The company says its ongoing investigation has determined that the cybercriminals used "unique, custom-built malware to evade detection," which was in place from April to September 2014 -- and, notably, that information on a total of approximately 56 million payment cards may have been accessed.
At the current crime rate, ESET senior security researcher Stephen Cobb said by email, "I suspect that everyone in America with a payment card, credit or debit, may experience at least one card replacement due to a PoS breach by the time we reach the first anniversary of the Target breach later this year."
And Rapid7 global security strategist Trey Ford noted that this is why big box retailers make such attractive targets for sophisticated cybercriminals. "They are able to invest time in researching their targets to find a way into the network," he said. "Once they're in, they stay quiet and fly unobserved under the radar, potentially for months at a time. ... It’s well worth the planning and patience involved for the attacker when the potential pay day is this significant."
"56 million cards may not be as big as the huge Heartland Payment Systems breach, but it eclipses both the TJX and Target breaches, and that’s going to cost Home Depot a lot of money," Ford added. "We can expect other large global retailers, such as Wal-Mart, Carrefour, Tesco and Metro AG, will be paying close attention as the investigation continues."

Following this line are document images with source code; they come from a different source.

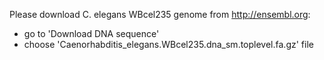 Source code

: Please download C. elegans WBcel235 genome from http://ensembl.org:
- go to 'Download DNA sequence'
- choose 'Caenorhabditis_elegans.WBcel235.dna_sm.toplevel.fa.gz' file

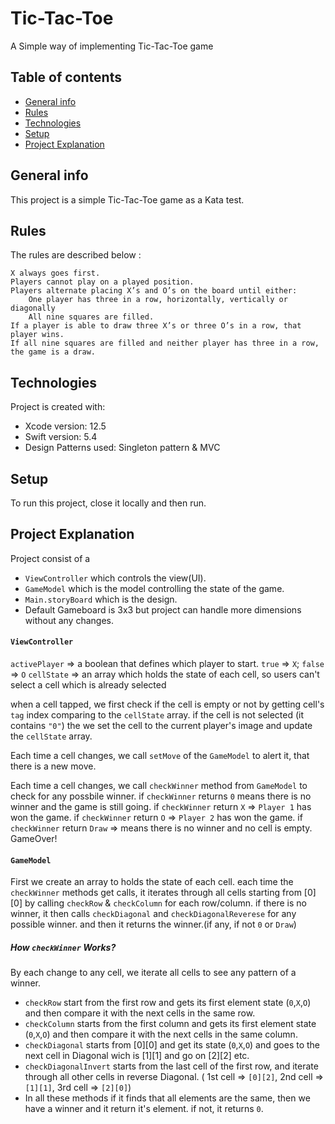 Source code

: # Tic-Tac-Toe
A Simple way of implementing Tic-Tac-Toe game


## Table of contents
* [General info](#general-info)
* [Rules](#rules)
* [Technologies](#technologies)
* [Setup](#setup)
* [Project Explanation](#project-explanation)
## General info
This project is a simple Tic-Tac-Toe game as a Kata test.
	
## Rules

The rules are described below :

    X always goes first.
    Players cannot play on a played position.
    Players alternate placing X’s and O’s on the board until either:
        One player has three in a row, horizontally, vertically or diagonally
        All nine squares are filled.
    If a player is able to draw three X’s or three O’s in a row, that player wins.
    If all nine squares are filled and neither player has three in a row, the game is a draw.

## Technologies
Project is created with:
* Xcode version: 12.5
* Swift version: 5.4
* Design Patterns used: Singleton pattern & MVC

## Setup
To run this project, close it locally and then run.

## Project Explanation
Project consist of a
 - `ViewController` which controls the view(UI).
 - `GameModel` which is the model controlling the state of the game.
 - `Main.storyBoard` which is the design.
 - Default Gameboard is 3x3 but project can handle more dimensions without any changes. 

#### `ViewController`
  `activePlayer` => a boolean that defines which player to start. `true` => `X`; `false` => `O`
  `cellState` => an array which holds the state of each cell, so users can't select a cell which is already selected
  
  when a cell tapped, we first check if the cell is empty or not by getting cell's `tag` index comparing to the `cellState` array.
  if the cell is not selected (it contains `"0"`) the we set the cell to the current player's image and update the `cellState` array.
  
  Each time a cell changes, we call `setMove` of the `GameModel`  to alert it, that there is a new move.
  
  Each time a cell changes, we call `checkWinner` method from `GameModel` to check for any possbile winner. 
    if `checkWinner` returns `0` means there is no winner and the game is still going.
    if `checkWinner` return `X` => `Player 1` has won the game.
    if `checkWinner` return `O` => `Player 2` has won the game.
    if `checkWinner` return `Draw` => means there is no winner and no cell is empty. GameOver!
    
#### `GameModel`
  First we create an array to holds the state of each cell.
  each time the `checkWinner` methods get calls, it iterates through all cells starting from [0][0] by calling `checkRow` & `checkColumn` for each row/column.
  if there is no winner, it then calls `checkDiagonal` and `checkDiagonalReverese` for any possible winner.
  and then it returns the winner.(if any, if not `0` or `Draw`)

  ##### How `checkWinner` Works?
  By each change to any cell, we iterate all cells to see any pattern of a winner. 
  - `checkRow` start from the first row and gets its first element state (`0`,`X`,`O`) and then compare it with the next cells in the same row.
  - `checkColumn` starts from the first column and gets its first element state (`0`,`X`,`O`) and then compare it with the next cells in the same column.
  - `checkDiagonal` starts from [0][0] and get its state (`0`,`X`,`O`) and goes to the next cell in Diagonal wich is [1][1] and go on [2][2] etc. 
  - `checkDiagonalInvert` starts from the last cell of the first row, and iterate through all other cells in reverse Diagonal. ( 1st cell => `[0][2]`, 2nd cell => `[1][1]`, 3rd cell => `[2][0]`)
  - In all these methods if it finds that all elements are the same, then we have a winner and it return it's element. if not, it returns `0`.
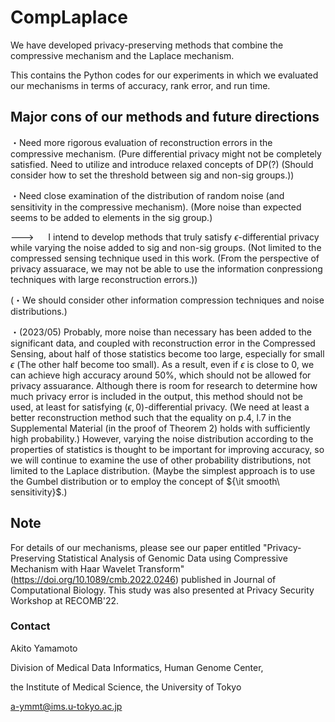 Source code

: # CompLaplace

We have developed privacy-preserving methods that combine the compressive mechanism and the Laplace mechanism.

This contains the Python codes for our experiments in which we evaluated our mechanisms in terms of accuracy, rank error, and run time.

## Major cons of our methods and future directions

・Need more rigorous evaluation of reconstruction errors in the compressive mechanism.
(Pure differential privacy might not be completely satisfied.  Need to utilize and introduce relaxed concepts of DP(?) (Should consider how to set the threshold between sig and non-sig groups.))

・Need close examination of the distribution of random noise (and sensitivity in the compressive mechanism). (More noise than expected seems to be added to elements in the sig group.)

---> &nbsp; &ensp;  I intend to develop methods that truly satisfy $\epsilon$-differential privacy while varying the noise added to sig and non-sig groups. (Not limited to the compressed sensing technique used in this work. (From the perspective of privacy assuarace, we may not be able to use the information conpressiong techniques with large reconstruction errors.))

(・We should consider other information compression techniques and noise distributions.)

・(2023/05) Probably, more noise than necessary has been added to the significant data, and coupled with reconstruction error in the Compressed Sensing, about half of those statistics become too large, especially for small $\epsilon$ (The other half become too small). As a result, even if $\epsilon$ is close to $0$, we can achieve high accuracy around $50$%, which should not be allowed for privacy assuarance. Although there is room for research to determine how much privacy error is included in the output, this method should not be used, at least for satisfying $(\epsilon, 0)$-differential privacy. (We need at least a better reconstruction method such that the equality on p.4, l.7 in the Supplemental Material (in the proof of Theorem 2) holds with sufficiently high probability.) However, varying the noise distribution according to the properties of statistics is thought to be important for improving accuracy, so we will continue to examine the use of other probability distributions, not limited to the Laplace distribution. (Maybe the simplest approach is to use the Gumbel distribution or to employ the concept of ${\it smooth\ sensitivity}$.)

## Note

For details of our mechanisms, please see our paper entitled "Privacy-Preserving Statistical Analysis of Genomic Data using Compressive Mechanism with Haar Wavelet Transform" (https://doi.org/10.1089/cmb.2022.0246) published in Journal of Computational Biology.
This study was also presented at Privacy Security Workshop at RECOMB'22.

### Contact
Akito Yamamoto

Division of Medical Data Informatics, Human Genome Center,

the Institute of Medical Science, the University of Tokyo

a-ymmt@ims.u-tokyo.ac.jp

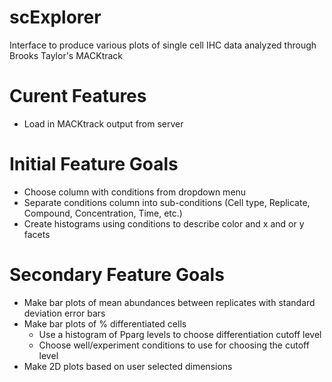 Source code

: # scExplorer
Interface to produce various plots of single cell IHC data analyzed through Brooks Taylor's MACKtrack

# Curent Features
- Load in MACKtrack output from server

# Initial Feature Goals
- Choose column with conditions from dropdown menu
- Separate conditions column into sub-conditions (Cell type, Replicate, Compound, Concentration, Time, etc.)
- Create histograms using conditions to describe color and x and or y facets

# Secondary Feature Goals
- Make bar plots of mean abundances between replicates with standard deviation error bars
- Make bar plots of % differentiated cells
    - Use a histogram of Pparg levels to choose differentiation cutoff level
    - Choose well/experiment conditions to use for choosing the cutoff level
- Make 2D plots based on user selected dimensions
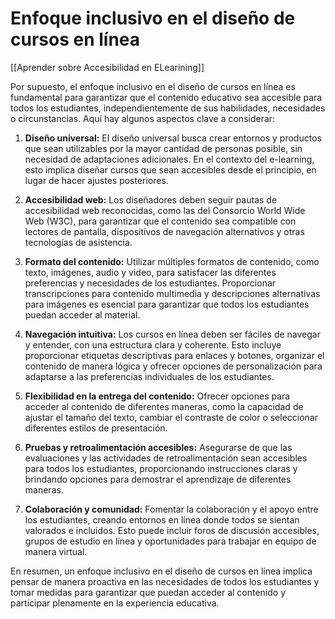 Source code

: # Enfoque inclusivo en el diseño de cursos en línea

[[Aprender sobre Accesibilidad en ELearining]]

Por supuesto, el enfoque inclusivo en el diseño de cursos en línea es fundamental para garantizar que el contenido educativo sea accesible para todos los estudiantes, independientemente de sus habilidades, necesidades o circunstancias. Aquí hay algunos aspectos clave a considerar:

1. **Diseño universal:** El diseño universal busca crear entornos y productos que sean utilizables por la mayor cantidad de personas posible, sin necesidad de adaptaciones adicionales. En el contexto del e-learning, esto implica diseñar cursos que sean accesibles desde el principio, en lugar de hacer ajustes posteriores.

2. **Accesibilidad web:** Los diseñadores deben seguir pautas de accesibilidad web reconocidas, como las del Consorcio World Wide Web (W3C), para garantizar que el contenido sea compatible con lectores de pantalla, dispositivos de navegación alternativos y otras tecnologías de asistencia.

3. **Formato del contenido:** Utilizar múltiples formatos de contenido, como texto, imágenes, audio y video, para satisfacer las diferentes preferencias y necesidades de los estudiantes. Proporcionar transcripciones para contenido multimedia y descripciones alternativas para imágenes es esencial para garantizar que todos los estudiantes puedan acceder al material.

4. **Navegación intuitiva:** Los cursos en línea deben ser fáciles de navegar y entender, con una estructura clara y coherente. Esto incluye proporcionar etiquetas descriptivas para enlaces y botones, organizar el contenido de manera lógica y ofrecer opciones de personalización para adaptarse a las preferencias individuales de los estudiantes.

5. **Flexibilidad en la entrega del contenido:** Ofrecer opciones para acceder al contenido de diferentes maneras, como la capacidad de ajustar el tamaño del texto, cambiar el contraste de color o seleccionar diferentes estilos de presentación.

6. **Pruebas y retroalimentación accesibles:** Asegurarse de que las evaluaciones y las actividades de retroalimentación sean accesibles para todos los estudiantes, proporcionando instrucciones claras y brindando opciones para demostrar el aprendizaje de diferentes maneras.

7. **Colaboración y comunidad:** Fomentar la colaboración y el apoyo entre los estudiantes, creando entornos en línea donde todos se sientan valorados e incluidos. Esto puede incluir foros de discusión accesibles, grupos de estudio en línea y oportunidades para trabajar en equipo de manera virtual.

En resumen, un enfoque inclusivo en el diseño de cursos en línea implica pensar de manera proactiva en las necesidades de todos los estudiantes y tomar medidas para garantizar que puedan acceder al contenido y participar plenamente en la experiencia educativa. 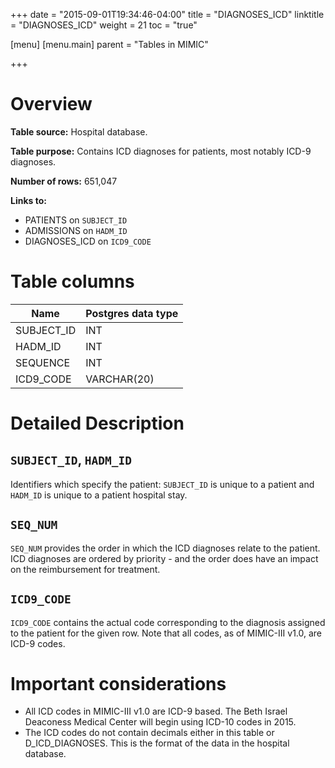 +++
date = "2015-09-01T19:34:46-04:00"
title = "DIAGNOSES_ICD"
linktitle = "DIAGNOSES_ICD"
weight = 21
toc = "true"

[menu]
  [menu.main]
    parent = "Tables in MIMIC"

+++

# Overview

**Table source:** Hospital database.

**Table purpose:** Contains ICD diagnoses for patients, most notably ICD-9 diagnoses.

**Number of rows:** 651,047

**Links to:**

* PATIENTS on `SUBJECT_ID`
* ADMISSIONS on `HADM_ID`
* DIAGNOSES_ICD on `ICD9_CODE`

# Table columns

Name | Postgres data type 
---- | ---- 
SUBJECT\_ID | INT
HADM\_ID | INT
SEQUENCE | INT
ICD9_CODE | VARCHAR(20)
	
# Detailed Description

## `SUBJECT_ID`, `HADM_ID`

Identifiers which specify the patient: `SUBJECT_ID` is unique to a patient and `HADM_ID` is unique to a patient hospital stay.

## `SEQ_NUM`

`SEQ_NUM` provides the order in which the ICD diagnoses relate to the patient. ICD diagnoses are ordered by priority - and the order does have an impact on the reimbursement for treatment.

## `ICD9_CODE`

`ICD9_CODE` contains the actual code corresponding to the diagnosis assigned to the patient for the given row. Note that all codes, as of MIMIC-III v1.0, are ICD-9 codes.

# Important considerations

* All ICD codes in MIMIC-III v1.0 are ICD-9 based. The Beth Israel Deaconess Medical Center will begin using ICD-10 codes in 2015.
* The ICD codes do not contain decimals either in this table or D_ICD_DIAGNOSES. This is the format of the data in the hospital database.

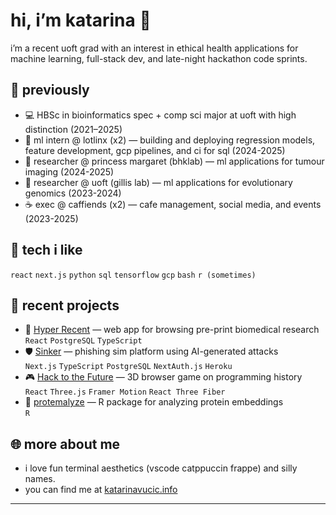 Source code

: # hi, i’m katarina 👾

i’m a recent uoft grad with an interest in ethical health applications for machine learning, full-stack dev, and late-night hackathon code sprints.

## 🧪 previously

- 💻 HBSc in bioinformatics spec + comp sci major at uoft with high distinction (2021–2025)  
- 🤖 ml intern @ lotlinx (x2) — building and deploying regression models, feature development, gcp pipelines, and ci for sql (2024-2025)
- 🩻 researcher @ princess margaret (bhklab) — ml applications for tumour imaging (2024-2025)
- 🧬 researcher @ uoft (gillis lab) — ml applications for evolutionary genomics (2023-2024)
- ☕ exec @ caffiends (x2) — cafe management, social media, and events (2023-2025)

## 🔧 tech i like
`react` `next.js` `python` `sql` `tensorflow` `gcp` `bash` `r (sometimes)`

## 🧠 recent projects
- 🔗 [Hyper Recent](https://hyper-recent.online/) — web app for browsing pre-print biomedical research  
  `React` `PostgreSQL` `TypeScript` 
- 🛡️ [Sinker](https://dorahacks.io/buidl/23048) — phishing sim platform using AI-generated attacks  
  `Next.js` `TypeScript` `PostgreSQL` `NextAuth.js` `Heroku`
- 🎮 [Hack to the Future](https://dorahacks.io/buidl/21673) — 3D browser game on programming history  
  `React` `Three.js` `Framer Motion` `React Three Fiber`
- 🧬 [protemalyze](https://github.com/katarinaavucic/protemalyze) — R package for analyzing protein embeddings  
  `R`


## 🌐 more about me
- i love fun terminal aesthetics (vscode catppuccin frappe) and silly names.
- you can find me at [katarinavucic.info](http://katarinavucic.info)

---

<!--
fun fact: i have 2 cats named laundry and moon dog
-->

RedSeal Networks chief architect Steve Hultquist said by email that Home Depot's commentary about the sophistication of the malware used to target its systems makes it clear that traditional cyber defenses are no longer enough. "The complexity of systems and networks today, together with the speed of innovation and change, mean that enterprises must change the way they think about defending themselves," he said.
"They have to know all the potential access into and out of their network before the attackers find them," Hultquist added. "They must know that all security controls are in the right places, configured as intended, and producing the overall network security architecture and defenses intended. It's no longer responsible to believe the network is understood. Enterprises must use automation to [assure] themselves and their stakeholders that they understand it and have done what they can to defend their customers from attack."